Below are some records. Print exactly the lines between the one holding "- kind: Deployment" and the one holding "但如果未指定宽度和高度，它们都将渲染为72像素×72像素（以逻辑像素为单位）。", inclusive, and nothing else.

(Plain-text document sources)
━━━
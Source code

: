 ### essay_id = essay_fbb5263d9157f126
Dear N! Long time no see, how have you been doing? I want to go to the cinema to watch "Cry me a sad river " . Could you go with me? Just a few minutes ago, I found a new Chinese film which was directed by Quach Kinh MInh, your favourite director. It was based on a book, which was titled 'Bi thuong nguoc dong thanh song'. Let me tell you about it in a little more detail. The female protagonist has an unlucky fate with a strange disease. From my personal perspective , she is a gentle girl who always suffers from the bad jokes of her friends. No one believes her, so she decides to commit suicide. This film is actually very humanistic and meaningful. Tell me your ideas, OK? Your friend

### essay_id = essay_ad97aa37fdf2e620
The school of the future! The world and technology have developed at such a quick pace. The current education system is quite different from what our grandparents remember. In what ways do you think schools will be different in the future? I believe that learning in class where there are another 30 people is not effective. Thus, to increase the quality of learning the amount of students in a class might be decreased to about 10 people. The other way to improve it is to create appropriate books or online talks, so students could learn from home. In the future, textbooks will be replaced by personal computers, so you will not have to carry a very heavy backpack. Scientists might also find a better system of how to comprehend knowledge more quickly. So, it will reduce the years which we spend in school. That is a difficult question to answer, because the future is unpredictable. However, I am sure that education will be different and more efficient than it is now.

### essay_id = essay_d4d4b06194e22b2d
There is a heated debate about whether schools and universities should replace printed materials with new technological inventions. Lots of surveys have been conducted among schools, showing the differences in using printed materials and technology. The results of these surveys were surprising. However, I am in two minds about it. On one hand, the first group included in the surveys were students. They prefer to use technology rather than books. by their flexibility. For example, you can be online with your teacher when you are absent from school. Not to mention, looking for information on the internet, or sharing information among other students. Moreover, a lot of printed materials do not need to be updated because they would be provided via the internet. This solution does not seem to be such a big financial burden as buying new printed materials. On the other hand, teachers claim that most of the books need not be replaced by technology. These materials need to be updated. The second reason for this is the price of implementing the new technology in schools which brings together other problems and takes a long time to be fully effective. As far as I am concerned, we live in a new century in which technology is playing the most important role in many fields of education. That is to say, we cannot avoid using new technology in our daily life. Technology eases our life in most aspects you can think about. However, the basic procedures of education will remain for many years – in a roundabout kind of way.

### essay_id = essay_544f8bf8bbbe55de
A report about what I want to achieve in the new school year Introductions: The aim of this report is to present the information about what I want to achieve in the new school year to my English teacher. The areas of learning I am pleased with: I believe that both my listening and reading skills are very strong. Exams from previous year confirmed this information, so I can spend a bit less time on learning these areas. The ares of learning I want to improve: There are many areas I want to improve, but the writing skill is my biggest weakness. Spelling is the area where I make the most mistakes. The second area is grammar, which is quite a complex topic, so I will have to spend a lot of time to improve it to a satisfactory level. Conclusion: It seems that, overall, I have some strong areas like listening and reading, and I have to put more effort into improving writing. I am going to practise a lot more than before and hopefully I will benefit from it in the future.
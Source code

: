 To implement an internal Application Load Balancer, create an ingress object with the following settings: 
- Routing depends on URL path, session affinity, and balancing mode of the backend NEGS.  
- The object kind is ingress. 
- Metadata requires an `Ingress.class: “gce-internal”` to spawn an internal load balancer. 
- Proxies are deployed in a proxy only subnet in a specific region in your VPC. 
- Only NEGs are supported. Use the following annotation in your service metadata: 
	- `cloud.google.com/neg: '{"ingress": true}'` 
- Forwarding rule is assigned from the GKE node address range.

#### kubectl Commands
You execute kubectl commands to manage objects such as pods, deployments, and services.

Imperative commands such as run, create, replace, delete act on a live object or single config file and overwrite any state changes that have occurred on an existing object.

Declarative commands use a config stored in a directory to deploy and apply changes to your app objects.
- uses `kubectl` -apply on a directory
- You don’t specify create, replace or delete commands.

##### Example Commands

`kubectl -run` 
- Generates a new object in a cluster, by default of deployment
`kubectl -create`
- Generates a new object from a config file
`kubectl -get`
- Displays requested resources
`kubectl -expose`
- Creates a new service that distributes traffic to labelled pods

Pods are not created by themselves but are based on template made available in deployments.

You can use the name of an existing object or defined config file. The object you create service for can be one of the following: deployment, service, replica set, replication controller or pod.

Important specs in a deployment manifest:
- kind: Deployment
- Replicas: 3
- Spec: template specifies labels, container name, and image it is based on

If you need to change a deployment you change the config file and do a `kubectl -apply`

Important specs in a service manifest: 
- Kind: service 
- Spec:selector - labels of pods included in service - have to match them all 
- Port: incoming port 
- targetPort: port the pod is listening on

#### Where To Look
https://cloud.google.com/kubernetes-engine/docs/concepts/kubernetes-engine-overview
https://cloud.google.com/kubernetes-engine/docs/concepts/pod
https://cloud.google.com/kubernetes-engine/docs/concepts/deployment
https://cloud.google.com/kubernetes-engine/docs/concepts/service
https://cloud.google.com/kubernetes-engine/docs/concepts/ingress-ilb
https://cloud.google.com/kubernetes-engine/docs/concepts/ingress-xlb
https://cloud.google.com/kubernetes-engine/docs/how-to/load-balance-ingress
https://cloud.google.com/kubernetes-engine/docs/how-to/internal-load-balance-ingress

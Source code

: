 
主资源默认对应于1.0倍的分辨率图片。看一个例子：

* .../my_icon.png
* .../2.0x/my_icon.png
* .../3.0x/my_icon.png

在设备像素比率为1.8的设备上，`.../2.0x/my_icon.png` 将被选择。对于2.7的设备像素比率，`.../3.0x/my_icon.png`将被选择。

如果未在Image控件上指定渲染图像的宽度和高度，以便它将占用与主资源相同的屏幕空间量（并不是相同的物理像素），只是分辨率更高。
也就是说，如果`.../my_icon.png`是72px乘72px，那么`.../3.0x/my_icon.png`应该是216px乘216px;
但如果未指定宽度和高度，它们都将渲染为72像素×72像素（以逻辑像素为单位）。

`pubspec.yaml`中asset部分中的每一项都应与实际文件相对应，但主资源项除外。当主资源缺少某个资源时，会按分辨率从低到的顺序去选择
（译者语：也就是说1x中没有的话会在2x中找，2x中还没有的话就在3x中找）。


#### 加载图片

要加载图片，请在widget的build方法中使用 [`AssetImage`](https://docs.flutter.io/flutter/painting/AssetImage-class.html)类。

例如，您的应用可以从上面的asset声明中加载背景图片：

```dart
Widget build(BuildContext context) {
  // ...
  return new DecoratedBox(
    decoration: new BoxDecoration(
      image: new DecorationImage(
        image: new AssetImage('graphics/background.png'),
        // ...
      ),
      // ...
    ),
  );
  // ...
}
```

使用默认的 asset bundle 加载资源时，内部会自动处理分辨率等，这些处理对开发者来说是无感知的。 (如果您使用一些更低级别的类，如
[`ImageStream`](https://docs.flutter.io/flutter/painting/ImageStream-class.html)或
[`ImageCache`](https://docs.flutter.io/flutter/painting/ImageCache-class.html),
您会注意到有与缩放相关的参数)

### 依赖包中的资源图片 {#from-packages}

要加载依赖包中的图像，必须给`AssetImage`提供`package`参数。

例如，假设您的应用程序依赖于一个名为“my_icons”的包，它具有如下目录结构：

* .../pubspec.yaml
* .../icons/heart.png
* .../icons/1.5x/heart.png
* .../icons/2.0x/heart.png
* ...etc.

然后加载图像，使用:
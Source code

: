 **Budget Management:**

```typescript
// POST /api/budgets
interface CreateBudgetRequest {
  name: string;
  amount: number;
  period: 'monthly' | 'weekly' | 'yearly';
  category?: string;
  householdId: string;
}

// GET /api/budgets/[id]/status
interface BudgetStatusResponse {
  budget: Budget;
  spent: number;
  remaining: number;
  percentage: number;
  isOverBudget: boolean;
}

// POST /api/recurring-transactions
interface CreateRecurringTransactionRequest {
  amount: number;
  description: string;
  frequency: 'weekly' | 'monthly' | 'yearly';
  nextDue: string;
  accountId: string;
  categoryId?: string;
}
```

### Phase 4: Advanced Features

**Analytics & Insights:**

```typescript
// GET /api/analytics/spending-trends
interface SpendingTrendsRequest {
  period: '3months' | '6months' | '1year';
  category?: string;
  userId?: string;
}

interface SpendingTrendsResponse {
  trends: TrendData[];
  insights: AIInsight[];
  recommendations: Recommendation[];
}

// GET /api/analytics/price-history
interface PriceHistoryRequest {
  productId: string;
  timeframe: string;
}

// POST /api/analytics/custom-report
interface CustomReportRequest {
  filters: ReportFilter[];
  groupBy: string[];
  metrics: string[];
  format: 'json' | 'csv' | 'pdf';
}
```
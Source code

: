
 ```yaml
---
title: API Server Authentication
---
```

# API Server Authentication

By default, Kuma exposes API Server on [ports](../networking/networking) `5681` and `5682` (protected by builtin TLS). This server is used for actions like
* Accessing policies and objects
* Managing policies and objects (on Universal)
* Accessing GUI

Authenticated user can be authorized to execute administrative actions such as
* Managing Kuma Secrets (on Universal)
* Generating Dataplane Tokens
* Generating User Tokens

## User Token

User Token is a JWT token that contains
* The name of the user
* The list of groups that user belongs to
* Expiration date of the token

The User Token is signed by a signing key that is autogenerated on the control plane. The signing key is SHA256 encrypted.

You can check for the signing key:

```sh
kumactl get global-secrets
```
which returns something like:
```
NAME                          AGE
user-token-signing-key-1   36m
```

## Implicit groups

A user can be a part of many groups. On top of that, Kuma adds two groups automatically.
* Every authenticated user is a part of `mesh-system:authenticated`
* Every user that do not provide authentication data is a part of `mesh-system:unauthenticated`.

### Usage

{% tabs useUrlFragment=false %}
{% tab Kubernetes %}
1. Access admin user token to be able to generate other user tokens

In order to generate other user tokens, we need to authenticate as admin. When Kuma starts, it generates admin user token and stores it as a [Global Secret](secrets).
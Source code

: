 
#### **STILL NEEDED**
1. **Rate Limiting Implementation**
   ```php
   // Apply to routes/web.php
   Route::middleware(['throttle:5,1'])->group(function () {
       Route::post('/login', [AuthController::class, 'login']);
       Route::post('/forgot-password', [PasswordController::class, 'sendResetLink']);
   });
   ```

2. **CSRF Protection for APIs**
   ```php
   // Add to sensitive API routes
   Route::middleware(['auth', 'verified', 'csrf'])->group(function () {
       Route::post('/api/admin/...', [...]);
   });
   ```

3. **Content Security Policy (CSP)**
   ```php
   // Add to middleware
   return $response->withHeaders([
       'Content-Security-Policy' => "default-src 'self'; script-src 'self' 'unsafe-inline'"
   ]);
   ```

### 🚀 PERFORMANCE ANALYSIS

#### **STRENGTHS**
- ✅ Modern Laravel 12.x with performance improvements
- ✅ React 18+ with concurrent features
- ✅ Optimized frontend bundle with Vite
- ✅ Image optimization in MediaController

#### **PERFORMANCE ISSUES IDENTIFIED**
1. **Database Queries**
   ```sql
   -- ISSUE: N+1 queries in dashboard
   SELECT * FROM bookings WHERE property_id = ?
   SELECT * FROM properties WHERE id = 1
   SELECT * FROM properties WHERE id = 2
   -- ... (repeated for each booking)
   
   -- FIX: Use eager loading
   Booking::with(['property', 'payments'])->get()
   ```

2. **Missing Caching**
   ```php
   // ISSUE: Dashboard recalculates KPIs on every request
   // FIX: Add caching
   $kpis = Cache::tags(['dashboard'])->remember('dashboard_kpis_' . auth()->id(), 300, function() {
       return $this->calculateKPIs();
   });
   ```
━━━
ANSWER BELOW:
- kind: Deployment
- Replicas: 3
- Spec: template specifies labels, container name, and image it is based on

If you need to change a deployment you change the config file and do a `kubectl -apply`

Important specs in a service manifest: 
- Kind: service 
- Spec:selector - labels of pods included in service - have to match them all 
- Port: incoming port 
- targetPort: port the pod is listening on

#### Where To Look
https://cloud.google.com/kubernetes-engine/docs/concepts/kubernetes-engine-overview
https://cloud.google.com/kubernetes-engine/docs/concepts/pod
https://cloud.google.com/kubernetes-engine/docs/concepts/deployment
https://cloud.google.com/kubernetes-engine/docs/concepts/service
https://cloud.google.com/kubernetes-engine/docs/concepts/ingress-ilb
https://cloud.google.com/kubernetes-engine/docs/concepts/ingress-xlb
https://cloud.google.com/kubernetes-engine/docs/how-to/load-balance-ingress
https://cloud.google.com/kubernetes-engine/docs/how-to/internal-load-balance-ingress

Source code

: 
主资源默认对应于1.0倍的分辨率图片。看一个例子：

* .../my_icon.png
* .../2.0x/my_icon.png
* .../3.0x/my_icon.png

在设备像素比率为1.8的设备上，`.../2.0x/my_icon.png` 将被选择。对于2.7的设备像素比率，`.../3.0x/my_icon.png`将被选择。

如果未在Image控件上指定渲染图像的宽度和高度，以便它将占用与主资源相同的屏幕空间量（并不是相同的物理像素），只是分辨率更高。
也就是说，如果`.../my_icon.png`是72px乘72px，那么`.../3.0x/my_icon.png`应该是216px乘216px;
但如果未指定宽度和高度，它们都将渲染为72像素×72像素（以逻辑像素为单位）。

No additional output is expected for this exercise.